> WHAT NEEDS TO BE DONE
Pull every line containing the word "Considerations" from the records.

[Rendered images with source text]

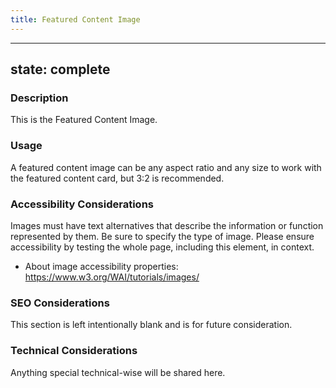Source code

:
 ```yaml
---
title: Featured Content Image
---
```


---
state: complete
---

### Description
This is the Featured Content Image.

### Usage
A featured content image can be any aspect ratio and any size to work with the featured content card, but 3:2 is recommended.

### Accessibility Considerations
Images must have text alternatives that describe the information or function represented by them. Be sure to specify the type of image. Please ensure accessibility by testing the whole page, including this element, in context.

* About image accessibility properties: https://www.w3.org/WAI/tutorials/images/

### SEO Considerations
This section is left intentionally blank and is for future consideration.

### Technical Considerations
Anything special technical-wise will be shared here.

> RESPONSE TO THE TASK
### Accessibility Considerations
### SEO Considerations
### Technical Considerations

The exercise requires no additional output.